(Beginning of Material for the task)

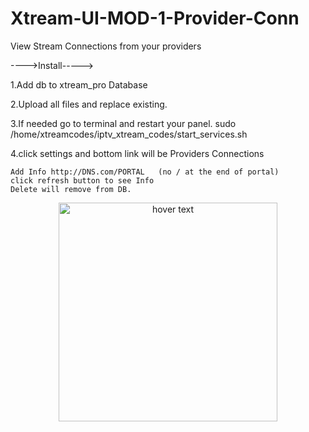 # Xtream-UI-MOD-1-Provider-Conn
 View Stream Connections from your providers


---->Install----->

1.Add db to xtream_pro Database

2.Upload all files and replace existing.

3.If needed go to terminal and restart your panel.
               sudo /home/xtreamcodes/iptv_xtream_codes/start_services.sh

4.click settings and bottom link will be Providers Connections

    Add Info http://DNS.com/PORTAL   (no / at the end of portal)
    click refresh button to see Info
    Delete will remove from DB.
    
   
<p align="center">
  <img src=master/UIMod.jpg" width="350" title="hover text">
</p>
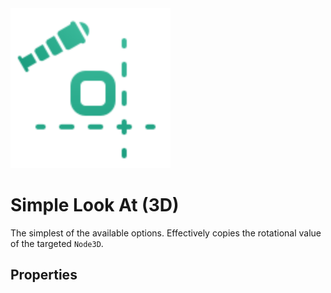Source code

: <img src="../assets/icons/look-at-simple.svg" height="256" width="256"/>

# Simple Look At (3D)

The simplest of the available options. Effectively copies the rotational value of the targeted `Node3D`.

## Properties

<!--@include: ./parts/look-at-target.md-->
<!--@include: ./parts/look-at-offset.md-->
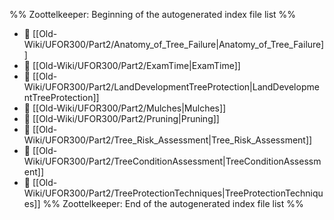 %% Zoottelkeeper: Beginning of the autogenerated index file list  %%
- 📄 [[Old-Wiki/UFOR300/Part2/Anatomy_of_Tree_Failure|Anatomy_of_Tree_Failure]]
- 📄 [[Old-Wiki/UFOR300/Part2/ExamTime|ExamTime]]
- 📄 [[Old-Wiki/UFOR300/Part2/LandDevelopmentTreeProtection|LandDevelopmentTreeProtection]]
- 📄 [[Old-Wiki/UFOR300/Part2/Mulches|Mulches]]
- 📄 [[Old-Wiki/UFOR300/Part2/Pruning|Pruning]]
- 📄 [[Old-Wiki/UFOR300/Part2/Tree_Risk_Assessment|Tree_Risk_Assessment]]
- 📄 [[Old-Wiki/UFOR300/Part2/TreeConditionAssessment|TreeConditionAssessment]]
- 📄 [[Old-Wiki/UFOR300/Part2/TreeProtectionTechniques|TreeProtectionTechniques]]
%% Zoottelkeeper: End of the autogenerated index file list  %%
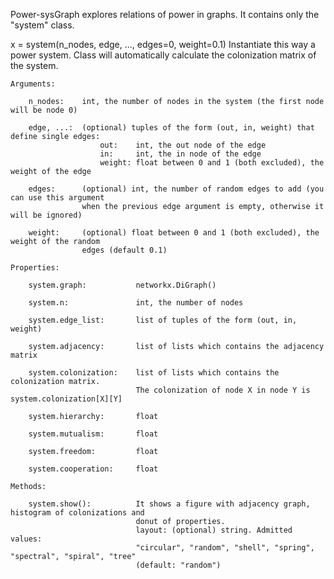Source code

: Power-sysGraph explores relations of power in graphs.
It contains only the "system" class.

x = system(n_nodes, edge, ..., edges=0, weight=0.1)
    Instantiate this way a power system. Class will automatically calculate the colonization matrix of the system.

    Arguments:

        n_nodes:    int, the number of nodes in the system (the first node will be node 0)

        edge, ...:  (optional) tuples of the form (out, in, weight) that define single edges:
                        out:    int, the out node of the edge
                        in:     int, the in node of the edge
                        weight: float between 0 and 1 (both excluded), the weight of the edge

        edges:      (optional) int, the number of random edges to add (you can use this argument
                    when the previous edge argument is empty, otherwise it will be ignored)

        weight:     (optional) float between 0 and 1 (both excluded), the weight of the random 
                    edges (default 0.1)

    Properties:

        system.graph:           networkx.DiGraph()

        system.n:               int, the number of nodes

        system.edge_list:       list of tuples of the form (out, in, weight)

        system.adjacency:       list of lists which contains the adjacency matrix

        system.colonization:    list of lists which contains the colonization matrix. 
                                The colonization of node X in node Y is system.colonization[X][Y]

        system.hierarchy:       float

        system.mutualism:       float

        system.freedom:         float

        system.cooperation:     float

    Methods:

        system.show():          It shows a figure with adjacency graph, histogram of colonizations and 
                                donut of properties.
                                layout: (optional) string. Admitted values:
                                "circular", "random", "shell", "spring", "spectral", "spiral", "tree" 
                                (default: "random")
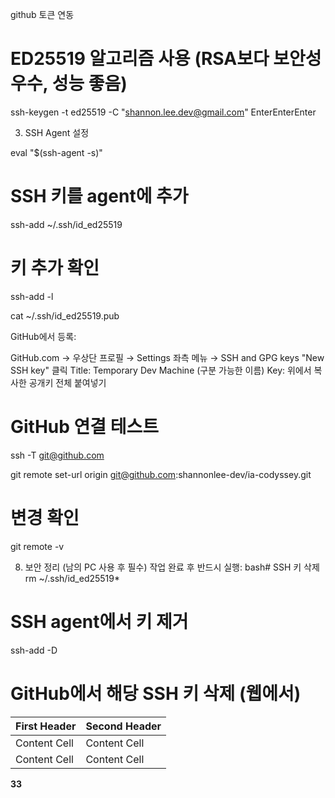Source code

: github 토큰 연동

# ED25519 알고리즘 사용 (RSA보다 보안성 우수, 성능 좋음)
ssh-keygen -t ed25519 -C "shannon.lee.dev@gmail.com"
EnterEnterEnter

3. SSH Agent 설정

eval "$(ssh-agent -s)"

# SSH 키를 agent에 추가
ssh-add ~/.ssh/id_ed25519

# 키 추가 확인
ssh-add -l

cat ~/.ssh/id_ed25519.pub

GitHub에서 등록:

GitHub.com → 우상단 프로필 → Settings
좌측 메뉴 → SSH and GPG keys
"New SSH key" 클릭
Title: Temporary Dev Machine (구분 가능한 이름)
Key: 위에서 복사한 공개키 전체 붙여넣기


# GitHub 연결 테스트
ssh -T git@github.com

git remote set-url origin git@github.com:shannonlee-dev/ia-codyssey.git

# 변경 확인
git remote -v

8. 보안 정리 (남의 PC 사용 후 필수)
작업 완료 후 반드시 실행:
bash# SSH 키 삭제
rm ~/.ssh/id_ed25519*

# SSH agent에서 키 제거
ssh-add -D

# GitHub에서 해당 SSH 키 삭제 (웹에서)

| First Header  | Second Header |
| ------------- | ------------- |
| Content Cell  | Content Cell  |
| Content Cell  | Content Cell  |

**33**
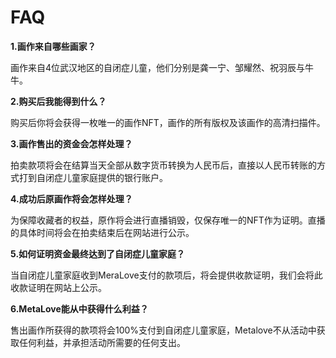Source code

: # FAQ

**1.画作来自哪些画家？**

画作来自4位武汉地区的自闭症儿童，他们分别是龚一宁、邹耀然、祝羽辰与牛牛。

**2.购买后我能得到什么？**

购买后你将会获得一枚唯一的画作NFT，画作的所有版权及该画作的高清扫描件。

**3.画作售出的资金会怎样处理？**

拍卖款项将会在结算当天全部从数字货币转换为人民币后，直接以人民币转账的方式打到自闭症儿童家庭提供的银行账户。

**4.成功后原画作将会怎样处理？**

为保障收藏者的权益，原作将会进行直播销毁，仅保存唯一的NFT作为证明。直播的具体时间将会在拍卖结束后在网站进行公示。

**5.如何证明资金最终达到了自闭症儿童家庭？**

当自闭症儿童家庭收到MeraLove支付的款项后，将会提供收款证明，我们会将此收款证明在网站上公示。

**6.MetaLove能从中获得什么利益？**

售出画作所获得的款项将会100%支付到自闭症儿童家庭，Metalove不从活动中获取任何利益，并承担活动所需要的任何支出。

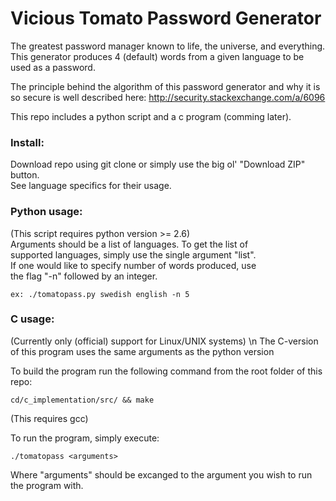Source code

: # Vicious Tomato Password Generator
The greatest password manager known to life, the universe, and everything.  
This generator produces 4 (default) words from a given language to be used as a password. 

The principle behind the algorithm of this password generator and why it is so secure is well described here: http://security.stackexchange.com/a/6096 

This repo includes a python script and a c program (comming later).  

### Install:
Download repo using git clone or simply use the big ol' "Download ZIP" button.  
See language specifics for their usage.  

### Python usage:
(This script requires python version >= 2.6)  
Arguments should be a list of languages. To get the list of  
supported languages, simply use the single argument "list".  
If one would like to specify number of words produced, use  
the flag "-n" followed by an integer.  
    
    ex: ./tomatopass.py swedish english -n 5 

### C usage:
(Currently only (official) support for Linux/UNIX systems) \n
The C-version of this program uses the same arguments as the python version

To build the program run the following command from the root folder of this repo:

    cd/c_implementation/src/ && make

(This requires gcc)

To run the program, simply execute:

    ./tomatopass <arguments>

Where "arguments" should be excanged to the argument you wish to run the program with.
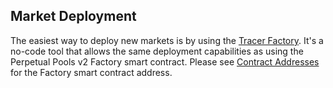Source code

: ## Market Deployment

The easiest way to deploy new markets is by using the [Tracer Factory](../factory/pools-factory.md). It's a no-code tool that allows the same deployment capabilities as using the Perpetual Pools v2 Factory smart contract. Please see [Contract Addresses](../contract-addresses.md) for the Factory smart contract address.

(End of Material for the task)

• Problem statement
Drop the images and copy all the data exactly.

• Solution to the exercise
 # Xtream-UI-MOD-1-Provider-Conn
 View Stream Connections from your providers


---->Install----->

1.Add db to xtream_pro Database

2.Upload all files and replace existing.

3.If needed go to terminal and restart your panel.
               sudo /home/xtreamcodes/iptv_xtream_codes/start_services.sh

4.click settings and bottom link will be Providers Connections

    Add Info http://DNS.com/PORTAL   (no / at the end of portal)
    click refresh button to see Info
    Delete will remove from DB.
    
   
<p align="center">
  <img src=master/UIMod.jpg" width="350" title="hover text">
</p>
Source code

: <img src="../assets/icons/look-at-simple.svg" height="256" width="256"/>

# Simple Look At (3D)

The simplest of the available options. Effectively copies the rotational value of the targeted `Node3D`.

## Properties

<!--@include: ./parts/look-at-target.md-->
<!--@include: ./parts/look-at-offset.md-->
 %% Zoottelkeeper: Beginning of the autogenerated index file list  %%
- 📄 [[Old-Wiki/UFOR300/Part2/Anatomy_of_Tree_Failure|Anatomy_of_Tree_Failure]]
- 📄 [[Old-Wiki/UFOR300/Part2/ExamTime|ExamTime]]
- 📄 [[Old-Wiki/UFOR300/Part2/LandDevelopmentTreeProtection|LandDevelopmentTreeProtection]]
- 📄 [[Old-Wiki/UFOR300/Part2/Mulches|Mulches]]
- 📄 [[Old-Wiki/UFOR300/Part2/Pruning|Pruning]]
- 📄 [[Old-Wiki/UFOR300/Part2/Tree_Risk_Assessment|Tree_Risk_Assessment]]
- 📄 [[Old-Wiki/UFOR300/Part2/TreeConditionAssessment|TreeConditionAssessment]]
- 📄 [[Old-Wiki/UFOR300/Part2/TreeProtectionTechniques|TreeProtectionTechniques]]
%% Zoottelkeeper: End of the autogenerated index file list  %%
Source code

: Power-sysGraph explores relations of power in graphs.
It contains only the "system" class.

x = system(n_nodes, edge, ..., edges=0, weight=0.1)
    Instantiate this way a power system. Class will automatically calculate the colonization matrix of the system.

    Arguments:

        n_nodes:    int, the number of nodes in the system (the first node will be node 0)

        edge, ...:  (optional) tuples of the form (out, in, weight) that define single edges:
                        out:    int, the out node of the edge
                        in:     int, the in node of the edge
                        weight: float between 0 and 1 (both excluded), the weight of the edge

        edges:      (optional) int, the number of random edges to add (you can use this argument
                    when the previous edge argument is empty, otherwise it will be ignored)

        weight:     (optional) float between 0 and 1 (both excluded), the weight of the random 
                    edges (default 0.1)

    Properties:

        system.graph:           networkx.DiGraph()

        system.n:               int, the number of nodes

        system.edge_list:       list of tuples of the form (out, in, weight)

        system.adjacency:       list of lists which contains the adjacency matrix

        system.colonization:    list of lists which contains the colonization matrix. 
                                The colonization of node X in node Y is system.colonization[X][Y]

        system.hierarchy:       float

        system.mutualism:       float

        system.freedom:         float

        system.cooperation:     float

    Methods:

        system.show():          It shows a figure with adjacency graph, histogram of colonizations and 
                                donut of properties.
                                layout: (optional) string. Admitted values:
                                "circular", "random", "shell", "spring", "spectral", "spiral", "tree" 
                                (default: "random")
Source code

: github 토큰 연동

# ED25519 알고리즘 사용 (RSA보다 보안성 우수, 성능 좋음)
ssh-keygen -t ed25519 -C "shannon.lee.dev@gmail.com"
EnterEnterEnter

3. SSH Agent 설정

eval "$(ssh-agent -s)"

# SSH 키를 agent에 추가
ssh-add ~/.ssh/id_ed25519

# 키 추가 확인
ssh-add -l

cat ~/.ssh/id_ed25519.pub

GitHub에서 등록:

GitHub.com → 우상단 프로필 → Settings
좌측 메뉴 → SSH and GPG keys
"New SSH key" 클릭
Title: Temporary Dev Machine (구분 가능한 이름)
Key: 위에서 복사한 공개키 전체 붙여넣기


# GitHub 연결 테스트
ssh -T git@github.com

git remote set-url origin git@github.com:shannonlee-dev/ia-codyssey.git

# 변경 확인
git remote -v

8. 보안 정리 (남의 PC 사용 후 필수)
작업 완료 후 반드시 실행:
bash# SSH 키 삭제
rm ~/.ssh/id_ed25519*

# SSH agent에서 키 제거
ssh-add -D

# GitHub에서 해당 SSH 키 삭제 (웹에서)

| First Header  | Second Header |
| ------------- | ------------- |
| Content Cell  | Content Cell  |
| Content Cell  | Content Cell  |

**33**
Source code

: # FAQ

**1.画作来自哪些画家？**

画作来自4位武汉地区的自闭症儿童，他们分别是龚一宁、邹耀然、祝羽辰与牛牛。

**2.购买后我能得到什么？**

购买后你将会获得一枚唯一的画作NFT，画作的所有版权及该画作的高清扫描件。

**3.画作售出的资金会怎样处理？**

拍卖款项将会在结算当天全部从数字货币转换为人民币后，直接以人民币转账的方式打到自闭症儿童家庭提供的银行账户。

**4.成功后原画作将会怎样处理？**

为保障收藏者的权益，原作将会进行直播销毁，仅保存唯一的NFT作为证明。直播的具体时间将会在拍卖结束后在网站进行公示。

**5.如何证明资金最终达到了自闭症儿童家庭？**

当自闭症儿童家庭收到MeraLove支付的款项后，将会提供收款证明，我们会将此收款证明在网站上公示。

**6.MetaLove能从中获得什么利益？**

售出画作所获得的款项将会100%支付到自闭症儿童家庭，Metalove不从活动中获取任何利益，并承担活动所需要的任何支出。

Source code

: # Vicious Tomato Password Generator
The greatest password manager known to life, the universe, and everything.  
This generator produces 4 (default) words from a given language to be used as a password. 

The principle behind the algorithm of this password generator and why it is so secure is well described here: http://security.stackexchange.com/a/6096 

This repo includes a python script and a c program (comming later).  

### Install:
Download repo using git clone or simply use the big ol' "Download ZIP" button.  
See language specifics for their usage.  

### Python usage:
(This script requires python version >= 2.6)  
Arguments should be a list of languages. To get the list of  
supported languages, simply use the single argument "list".  
If one would like to specify number of words produced, use  
the flag "-n" followed by an integer.  
    
    ex: ./tomatopass.py swedish english -n 5 

### C usage:
(Currently only (official) support for Linux/UNIX systems) \n
The C-version of this program uses the same arguments as the python version

To build the program run the following command from the root folder of this repo:

    cd/c_implementation/src/ && make

(This requires gcc)

To run the program, simply execute:

    ./tomatopass <arguments>

Where "arguments" should be excanged to the argument you wish to run the program with.
Source code

: ## Market Deployment

The easiest way to deploy new markets is by using the [Tracer Factory](../factory/pools-factory.md). It's a no-code tool that allows the same deployment capabilities as using the Perpetual Pools v2 Factory smart contract. Please see [Contract Addresses](../contract-addresses.md) for the Factory smart contract address.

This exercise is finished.